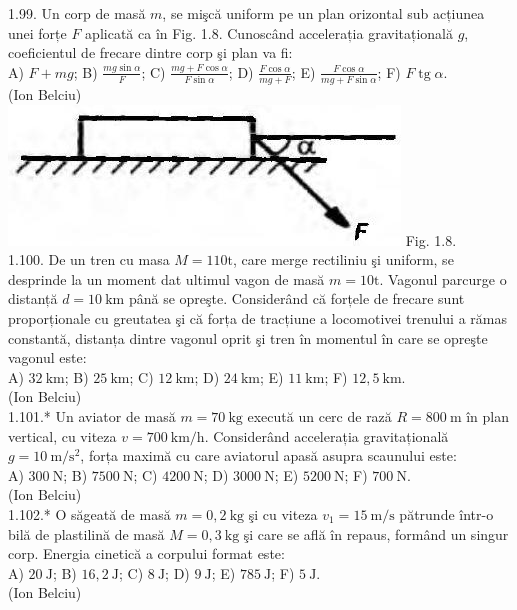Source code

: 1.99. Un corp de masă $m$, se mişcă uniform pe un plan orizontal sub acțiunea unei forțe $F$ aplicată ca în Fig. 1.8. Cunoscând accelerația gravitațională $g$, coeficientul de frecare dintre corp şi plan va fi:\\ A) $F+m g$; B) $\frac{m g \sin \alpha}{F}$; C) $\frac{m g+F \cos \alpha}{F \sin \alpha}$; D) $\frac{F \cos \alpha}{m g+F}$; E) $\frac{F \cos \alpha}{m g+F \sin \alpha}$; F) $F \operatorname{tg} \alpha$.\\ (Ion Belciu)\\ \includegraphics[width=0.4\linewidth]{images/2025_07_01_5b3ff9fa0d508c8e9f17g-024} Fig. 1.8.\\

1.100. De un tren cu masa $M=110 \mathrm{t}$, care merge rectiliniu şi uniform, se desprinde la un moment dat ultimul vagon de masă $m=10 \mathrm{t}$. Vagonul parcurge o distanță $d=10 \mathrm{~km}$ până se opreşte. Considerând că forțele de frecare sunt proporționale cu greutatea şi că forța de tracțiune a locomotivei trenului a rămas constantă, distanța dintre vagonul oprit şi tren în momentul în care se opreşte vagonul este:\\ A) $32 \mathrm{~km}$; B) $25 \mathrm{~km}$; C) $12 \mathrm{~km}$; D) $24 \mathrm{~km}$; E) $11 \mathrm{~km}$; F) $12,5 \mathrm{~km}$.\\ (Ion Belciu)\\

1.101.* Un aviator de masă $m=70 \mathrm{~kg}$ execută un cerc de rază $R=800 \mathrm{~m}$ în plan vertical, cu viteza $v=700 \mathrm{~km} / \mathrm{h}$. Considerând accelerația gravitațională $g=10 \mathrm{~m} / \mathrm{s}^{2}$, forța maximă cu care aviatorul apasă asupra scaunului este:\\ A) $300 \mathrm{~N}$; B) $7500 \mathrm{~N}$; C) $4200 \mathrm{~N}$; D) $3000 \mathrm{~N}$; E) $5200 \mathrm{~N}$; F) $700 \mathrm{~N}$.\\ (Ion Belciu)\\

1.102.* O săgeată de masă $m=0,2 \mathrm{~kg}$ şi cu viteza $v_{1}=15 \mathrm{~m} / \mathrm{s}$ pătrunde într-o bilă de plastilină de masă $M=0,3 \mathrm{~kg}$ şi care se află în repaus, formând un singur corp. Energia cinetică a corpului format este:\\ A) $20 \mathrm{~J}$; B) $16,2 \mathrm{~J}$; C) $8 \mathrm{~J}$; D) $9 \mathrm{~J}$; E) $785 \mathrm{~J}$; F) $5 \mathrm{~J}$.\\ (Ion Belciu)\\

=-=-=-=-=

Exercise directions
Without any of the pictures, repeat the entries above word for word.

Completed exercise
Source code

: 1.99. Un corp de masă $m$, se mişcă uniform pe un plan orizontal sub acțiunea unei forțe $F$ aplicată ca în Fig. 1.8. Cunoscând accelerația gravitațională $g$, coeficientul de frecare dintre corp şi plan va fi:\\ A) $F+m g$; B) $\frac{m g \sin \alpha}{F}$; C) $\frac{m g+F \cos \alpha}{F \sin \alpha}$; D) $\frac{F \cos \alpha}{m g+F}$; E) $\frac{F \cos \alpha}{m g+F \sin \alpha}$; F) $F \operatorname{tg} \alpha$.\\ (Ion Belciu)\\ \includegraphics[width=0.4\linewidth]{images/2025_07_01_5b3ff9fa0d508c8e9f17g-024} Fig. 1.8.\\

1.100. De un tren cu masa $M=110 \mathrm{t}$, care merge rectiliniu şi uniform, se desprinde la un moment dat ultimul vagon de masă $m=10 \mathrm{t}$. Vagonul parcurge o distanță $d=10 \mathrm{~km}$ până se opreşte. Considerând că forțele de frecare sunt proporționale cu greutatea şi că forța de tracțiune a locomotivei trenului a rămas constantă, distanța dintre vagonul oprit şi tren în momentul în care se opreşte vagonul este:\\ A) $32 \mathrm{~km}$; B) $25 \mathrm{~km}$; C) $12 \mathrm{~km}$; D) $24 \mathrm{~km}$; E) $11 \mathrm{~km}$; F) $12,5 \mathrm{~km}$.\\ (Ion Belciu)\\

1.101.* Un aviator de masă $m=70 \mathrm{~kg}$ execută un cerc de rază $R=800 \mathrm{~m}$ în plan vertical, cu viteza $v=700 \mathrm{~km} / \mathrm{h}$. Considerând accelerația gravitațională $g=10 \mathrm{~m} / \mathrm{s}^{2}$, forța maximă cu care aviatorul apasă asupra scaunului este:\\ A) $300 \mathrm{~N}$; B) $7500 \mathrm{~N}$; C) $4200 \mathrm{~N}$; D) $3000 \mathrm{~N}$; E) $5200 \mathrm{~N}$; F) $700 \mathrm{~N}$.\\ (Ion Belciu)\\

1.102.* O săgeată de masă $m=0,2 \mathrm{~kg}$ şi cu viteza $v_{1}=15 \mathrm{~m} / \mathrm{s}$ pătrunde într-o bilă de plastilină de masă $M=0,3 \mathrm{~kg}$ şi care se află în repaus, formând un singur corp. Energia cinetică a corpului format este:\\ A) $20 \mathrm{~J}$; B) $16,2 \mathrm{~J}$; C) $8 \mathrm{~J}$; D) $9 \mathrm{~J}$; E) $785 \mathrm{~J}$; F) $5 \mathrm{~J}$.\\ (Ion Belciu)\\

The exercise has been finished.